Created attachment 24457 [details] proposed patch

Comment on attachment 24457 [details] proposed patch In constructDedicatedWorker toString() may throw so you should probably exception check there In DedicatedWorker::DedicatedWorker shouldn't 'if (!document->securityOrigin()->canAccess(SecurityOrigin::createFromString(url).get())) ' be referencing m_scriptURL ? Is there anything here that can be tested yet?
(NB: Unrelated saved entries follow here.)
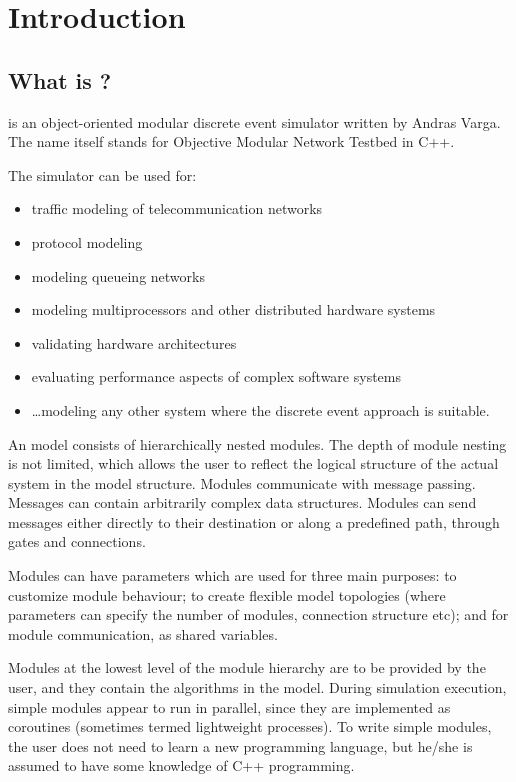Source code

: \chapter{Introduction}
\label{cha:introduction}


\section{What is {\opp}?}

{\opp} is an object-oriented modular discrete event simulator
written by Andras Varga.
The name itself stands for Objective Modular Network Testbed
in C++.

The simulator can be used for:
\begin{itemize}
  \item{traffic modeling of telecommunication networks}
  \item{protocol modeling}
  \item{modeling queueing networks}
  \item{modeling multiprocessors and other distributed hardware systems}
  \item{validating hardware architectures}
  \item{evaluating performance aspects of complex software systems}
  \item{\dots modeling any other system where the discrete event approach is
    suitable.}
\end{itemize}


An {\opp} model consists of hierarchically nested modules. The
depth of module nesting is not limited, which allows the user
to reflect the logical structure of the actual system in the
model structure. Modules communicate with message passing. Messages
can contain arbitrarily complex data structures. Modules can
send messages either directly to their destination or along a
predefined path, through gates and connections.


Modules can have parameters which are used for three main purposes:
to customize module behaviour; to create flexible model topologies
(where parameters can specify the number of modules, connection
structure etc); and for module communication, as shared variables.

Modules at the lowest level of the module hierarchy are to be
provided by the user, and they contain the algorithms in the
model. During simulation execution, simple modules appear to
run in parallel, since they are implemented as coroutines (sometimes
termed lightweight processes). To write simple modules, the user
does not need to learn a new programming language, but he/she
is assumed to have some knowledge of C++ programming.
Perhaps security tests to make sure we can't create a DedicatedWorker for an unsafe url, also new DedicatedWorker({toString:function(){throw "Woo!!!!11!!one!";}}) and var foo = {toString:function(){new DedicatedWorker(foo);}} new DedicatedWorker(foo) Although i think that should magically be limited to ~500 levels of recursion it's worth testing -- I wonder if we should however actually just require that we be given a real string -- eg. not a generic object. other than these minor questions, r=me

Committed revision 37715. (In reply to comment #2) > In constructDedicatedWorker toString() may throw so you should probably > exception check there Not sure - looks like we almost never check for toString() exceptions in bindings - and the behavior in this case is not too horrible anyway (the string will be empty, so the worker will try to use calling document URL for its script, which won't parse as JS). > In DedicatedWorker::DedicatedWorker shouldn't 'if > (!document->securityOrigin()->canAccess(SecurityOrigin::createFromString(url).get())) > ' be referencing m_scriptURL ? Fixed. > Is there anything here that can be tested yet? The functionality is currently disabled, so tests cannot be landed - but I'll make local tests for your suggestions.